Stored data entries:

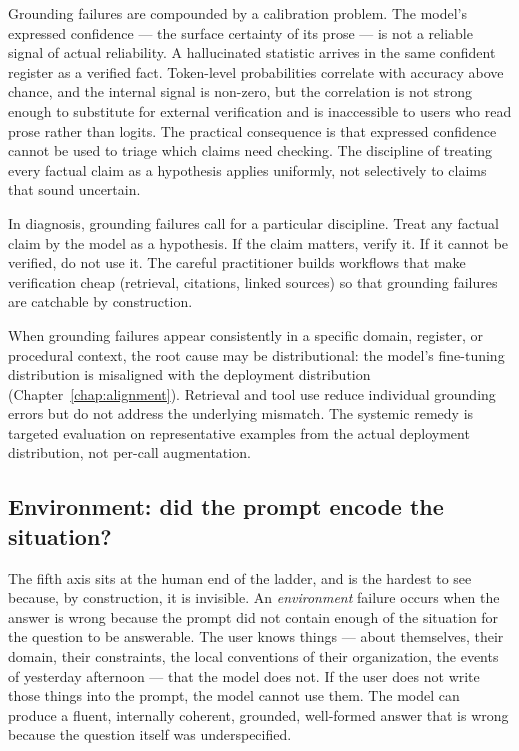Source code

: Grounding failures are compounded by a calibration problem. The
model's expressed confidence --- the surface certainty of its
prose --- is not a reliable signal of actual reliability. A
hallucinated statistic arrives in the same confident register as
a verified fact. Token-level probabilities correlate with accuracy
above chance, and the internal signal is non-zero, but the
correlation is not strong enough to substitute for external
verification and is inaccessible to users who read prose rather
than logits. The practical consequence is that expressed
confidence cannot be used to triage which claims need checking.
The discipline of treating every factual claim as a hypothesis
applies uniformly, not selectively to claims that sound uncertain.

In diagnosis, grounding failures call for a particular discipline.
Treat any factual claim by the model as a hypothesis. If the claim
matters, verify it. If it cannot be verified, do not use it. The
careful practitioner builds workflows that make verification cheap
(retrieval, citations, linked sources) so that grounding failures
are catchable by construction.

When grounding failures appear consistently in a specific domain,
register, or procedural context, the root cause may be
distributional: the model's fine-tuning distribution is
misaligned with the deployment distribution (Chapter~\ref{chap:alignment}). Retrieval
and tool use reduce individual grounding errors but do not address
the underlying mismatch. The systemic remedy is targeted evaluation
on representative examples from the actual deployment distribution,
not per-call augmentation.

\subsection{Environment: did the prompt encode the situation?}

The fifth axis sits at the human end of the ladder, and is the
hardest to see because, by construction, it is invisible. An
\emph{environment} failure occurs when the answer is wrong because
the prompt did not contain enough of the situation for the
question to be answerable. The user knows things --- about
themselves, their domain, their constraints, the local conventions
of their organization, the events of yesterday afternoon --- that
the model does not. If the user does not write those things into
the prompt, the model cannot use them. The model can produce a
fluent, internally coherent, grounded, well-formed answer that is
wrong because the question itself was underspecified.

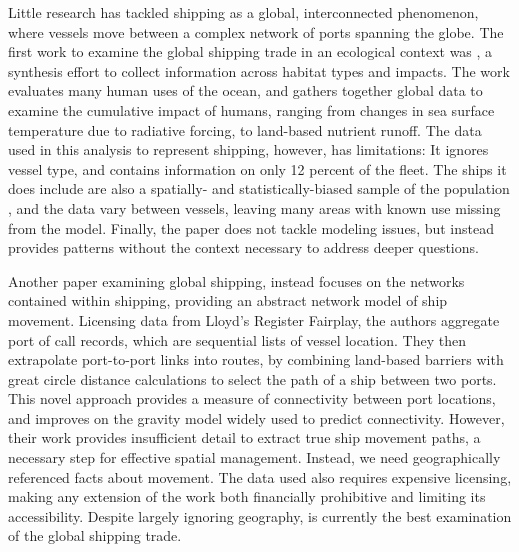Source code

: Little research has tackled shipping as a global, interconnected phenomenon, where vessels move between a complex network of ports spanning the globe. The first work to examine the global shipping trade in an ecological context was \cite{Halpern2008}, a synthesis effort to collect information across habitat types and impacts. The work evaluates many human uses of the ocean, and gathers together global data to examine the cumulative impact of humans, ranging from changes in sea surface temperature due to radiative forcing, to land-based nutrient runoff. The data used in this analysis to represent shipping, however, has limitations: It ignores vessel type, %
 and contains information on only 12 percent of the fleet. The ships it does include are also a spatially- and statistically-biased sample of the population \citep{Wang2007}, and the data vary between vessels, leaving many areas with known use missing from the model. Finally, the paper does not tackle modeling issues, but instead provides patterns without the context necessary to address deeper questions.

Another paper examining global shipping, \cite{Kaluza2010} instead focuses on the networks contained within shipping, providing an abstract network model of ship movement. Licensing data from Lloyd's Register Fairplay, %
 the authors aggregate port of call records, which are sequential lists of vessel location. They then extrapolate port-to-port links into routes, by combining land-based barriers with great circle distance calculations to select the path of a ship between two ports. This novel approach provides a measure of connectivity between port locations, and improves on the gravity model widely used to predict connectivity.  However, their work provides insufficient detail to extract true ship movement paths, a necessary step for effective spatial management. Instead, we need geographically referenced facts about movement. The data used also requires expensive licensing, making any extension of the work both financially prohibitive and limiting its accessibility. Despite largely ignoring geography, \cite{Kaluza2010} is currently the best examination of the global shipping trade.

* * *

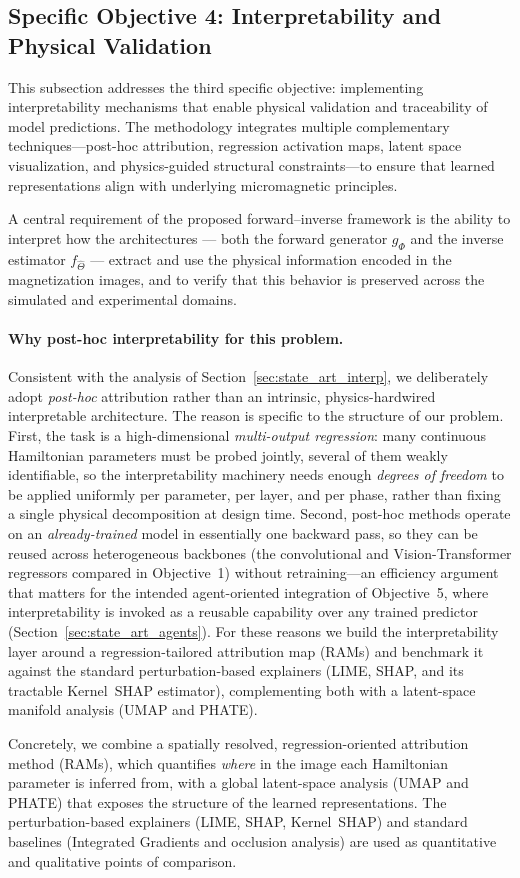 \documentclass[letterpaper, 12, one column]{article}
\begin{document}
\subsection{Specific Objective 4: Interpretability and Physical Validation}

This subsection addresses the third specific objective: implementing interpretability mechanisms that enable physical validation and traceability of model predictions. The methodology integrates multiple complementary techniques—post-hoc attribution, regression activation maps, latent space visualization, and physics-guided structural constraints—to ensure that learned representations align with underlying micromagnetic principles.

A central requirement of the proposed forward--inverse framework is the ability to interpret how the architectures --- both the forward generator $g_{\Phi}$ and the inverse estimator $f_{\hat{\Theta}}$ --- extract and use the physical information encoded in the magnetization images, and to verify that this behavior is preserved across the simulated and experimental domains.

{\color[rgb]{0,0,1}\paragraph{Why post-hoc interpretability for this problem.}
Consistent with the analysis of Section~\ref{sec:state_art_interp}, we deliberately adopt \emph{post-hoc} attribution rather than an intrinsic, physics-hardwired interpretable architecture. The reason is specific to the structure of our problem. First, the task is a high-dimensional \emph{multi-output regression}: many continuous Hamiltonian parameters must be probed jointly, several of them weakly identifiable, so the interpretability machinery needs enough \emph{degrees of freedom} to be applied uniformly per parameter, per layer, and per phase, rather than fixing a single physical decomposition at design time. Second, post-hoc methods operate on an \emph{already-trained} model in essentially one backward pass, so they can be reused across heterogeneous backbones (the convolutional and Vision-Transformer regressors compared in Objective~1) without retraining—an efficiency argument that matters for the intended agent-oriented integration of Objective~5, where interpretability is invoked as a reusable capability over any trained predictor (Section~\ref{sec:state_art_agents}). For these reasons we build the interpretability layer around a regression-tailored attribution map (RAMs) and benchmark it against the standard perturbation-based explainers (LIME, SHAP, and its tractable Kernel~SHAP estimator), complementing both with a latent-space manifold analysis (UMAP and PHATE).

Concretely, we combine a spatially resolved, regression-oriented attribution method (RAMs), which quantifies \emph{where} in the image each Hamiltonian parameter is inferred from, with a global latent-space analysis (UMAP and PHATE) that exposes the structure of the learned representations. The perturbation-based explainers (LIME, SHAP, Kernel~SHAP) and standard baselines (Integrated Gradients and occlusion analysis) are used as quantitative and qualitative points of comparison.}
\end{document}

■ GOAL OF THE EXERCISE ■
Among the entries, find each line that includes the string "because" and copy it.

■ OUTPUT ■
hardest to see because, by construction, it is invisible. An
\emph{environment} failure occurs when the answer is wrong because
wrong because the question itself was underspecified.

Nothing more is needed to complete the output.